§ Your task
Among the records that follow, set down only the lines from the one containing "self.generate_from_frequencies(words)" to the one containing "ValueError: We need", both included, exactly.

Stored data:

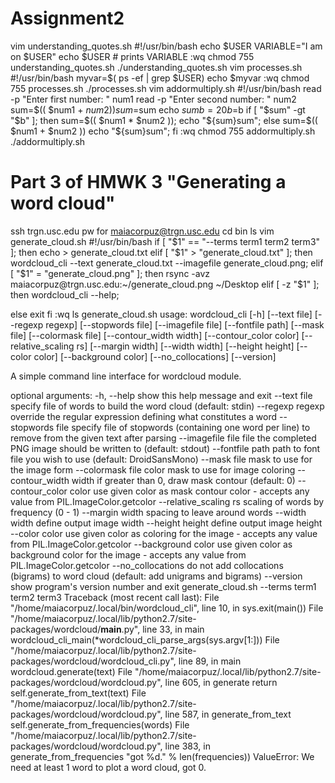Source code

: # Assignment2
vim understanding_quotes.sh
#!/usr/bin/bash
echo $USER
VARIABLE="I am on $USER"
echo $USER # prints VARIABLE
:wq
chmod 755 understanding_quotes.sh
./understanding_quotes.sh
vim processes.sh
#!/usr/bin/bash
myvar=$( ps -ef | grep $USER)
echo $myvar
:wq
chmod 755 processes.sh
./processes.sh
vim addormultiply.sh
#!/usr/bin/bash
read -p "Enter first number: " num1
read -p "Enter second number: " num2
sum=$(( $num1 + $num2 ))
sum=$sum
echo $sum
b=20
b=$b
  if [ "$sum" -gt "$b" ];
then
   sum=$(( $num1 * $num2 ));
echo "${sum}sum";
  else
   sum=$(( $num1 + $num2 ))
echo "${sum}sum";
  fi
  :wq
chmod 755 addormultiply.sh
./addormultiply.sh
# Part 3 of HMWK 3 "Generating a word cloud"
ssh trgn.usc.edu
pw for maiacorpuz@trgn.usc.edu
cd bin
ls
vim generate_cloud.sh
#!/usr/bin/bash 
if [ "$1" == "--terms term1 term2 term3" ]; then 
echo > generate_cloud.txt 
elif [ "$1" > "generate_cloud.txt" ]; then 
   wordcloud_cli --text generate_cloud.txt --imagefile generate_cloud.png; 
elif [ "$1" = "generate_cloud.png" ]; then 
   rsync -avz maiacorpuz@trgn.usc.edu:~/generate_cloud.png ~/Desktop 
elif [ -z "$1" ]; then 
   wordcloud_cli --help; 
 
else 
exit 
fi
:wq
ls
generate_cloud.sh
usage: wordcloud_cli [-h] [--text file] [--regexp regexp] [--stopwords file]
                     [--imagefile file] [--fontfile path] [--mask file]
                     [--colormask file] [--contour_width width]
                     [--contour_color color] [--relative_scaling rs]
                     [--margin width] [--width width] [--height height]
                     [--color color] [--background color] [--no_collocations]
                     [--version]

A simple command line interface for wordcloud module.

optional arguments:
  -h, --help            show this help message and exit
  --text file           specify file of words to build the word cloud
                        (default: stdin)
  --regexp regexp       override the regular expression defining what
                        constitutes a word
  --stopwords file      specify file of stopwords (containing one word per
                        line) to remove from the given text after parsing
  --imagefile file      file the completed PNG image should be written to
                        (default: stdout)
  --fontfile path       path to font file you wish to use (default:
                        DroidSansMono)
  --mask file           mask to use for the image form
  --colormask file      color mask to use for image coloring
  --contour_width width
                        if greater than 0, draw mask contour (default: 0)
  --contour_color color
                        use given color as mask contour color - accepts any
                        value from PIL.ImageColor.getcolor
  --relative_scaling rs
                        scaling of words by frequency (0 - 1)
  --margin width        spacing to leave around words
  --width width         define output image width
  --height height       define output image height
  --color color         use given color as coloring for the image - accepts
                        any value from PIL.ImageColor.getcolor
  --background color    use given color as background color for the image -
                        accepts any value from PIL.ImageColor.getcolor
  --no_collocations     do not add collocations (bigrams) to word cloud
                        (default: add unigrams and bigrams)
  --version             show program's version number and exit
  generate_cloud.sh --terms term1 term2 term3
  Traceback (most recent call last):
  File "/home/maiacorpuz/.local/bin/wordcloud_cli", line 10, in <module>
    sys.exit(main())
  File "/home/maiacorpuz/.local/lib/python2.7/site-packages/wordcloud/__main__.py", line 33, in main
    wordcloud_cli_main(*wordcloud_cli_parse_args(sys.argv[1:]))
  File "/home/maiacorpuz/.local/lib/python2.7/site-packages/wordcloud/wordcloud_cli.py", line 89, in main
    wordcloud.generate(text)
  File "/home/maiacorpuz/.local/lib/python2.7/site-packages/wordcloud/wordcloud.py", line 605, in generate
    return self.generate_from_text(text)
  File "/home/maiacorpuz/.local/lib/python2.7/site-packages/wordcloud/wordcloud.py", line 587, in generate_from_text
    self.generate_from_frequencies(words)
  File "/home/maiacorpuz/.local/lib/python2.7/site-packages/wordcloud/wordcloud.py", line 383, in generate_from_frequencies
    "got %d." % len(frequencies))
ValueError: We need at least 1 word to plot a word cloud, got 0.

---

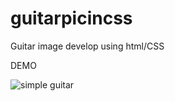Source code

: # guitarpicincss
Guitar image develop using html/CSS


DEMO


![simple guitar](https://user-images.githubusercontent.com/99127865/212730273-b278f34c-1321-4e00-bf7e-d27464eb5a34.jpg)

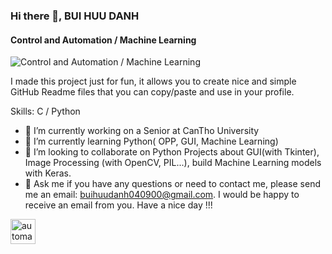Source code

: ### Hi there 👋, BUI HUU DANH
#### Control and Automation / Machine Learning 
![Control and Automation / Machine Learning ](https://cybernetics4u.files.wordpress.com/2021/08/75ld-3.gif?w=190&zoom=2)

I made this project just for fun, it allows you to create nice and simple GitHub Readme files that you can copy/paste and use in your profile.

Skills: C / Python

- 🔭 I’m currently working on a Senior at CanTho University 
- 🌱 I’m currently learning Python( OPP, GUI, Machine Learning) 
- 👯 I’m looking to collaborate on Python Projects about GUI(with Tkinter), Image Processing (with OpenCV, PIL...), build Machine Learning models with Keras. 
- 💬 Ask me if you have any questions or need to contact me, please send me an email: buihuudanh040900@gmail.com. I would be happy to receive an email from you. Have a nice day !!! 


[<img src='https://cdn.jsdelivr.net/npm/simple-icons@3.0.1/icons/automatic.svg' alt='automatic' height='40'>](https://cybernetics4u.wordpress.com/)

---

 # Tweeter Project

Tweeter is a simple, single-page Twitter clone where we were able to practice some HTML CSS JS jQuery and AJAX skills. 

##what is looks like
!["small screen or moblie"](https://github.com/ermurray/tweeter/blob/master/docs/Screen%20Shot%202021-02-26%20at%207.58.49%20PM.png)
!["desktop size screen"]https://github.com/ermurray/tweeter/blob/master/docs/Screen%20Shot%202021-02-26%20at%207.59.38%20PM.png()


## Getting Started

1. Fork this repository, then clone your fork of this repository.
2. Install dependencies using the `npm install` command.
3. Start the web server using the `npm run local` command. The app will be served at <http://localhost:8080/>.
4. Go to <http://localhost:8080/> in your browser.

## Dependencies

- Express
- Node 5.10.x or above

§ Response box
    self.generate_from_frequencies(words)
  File "/home/maiacorpuz/.local/lib/python2.7/site-packages/wordcloud/wordcloud.py", line 383, in generate_from_frequencies
    "got %d." % len(frequencies))
ValueError: We need at least 1 word to plot a word cloud, got 0.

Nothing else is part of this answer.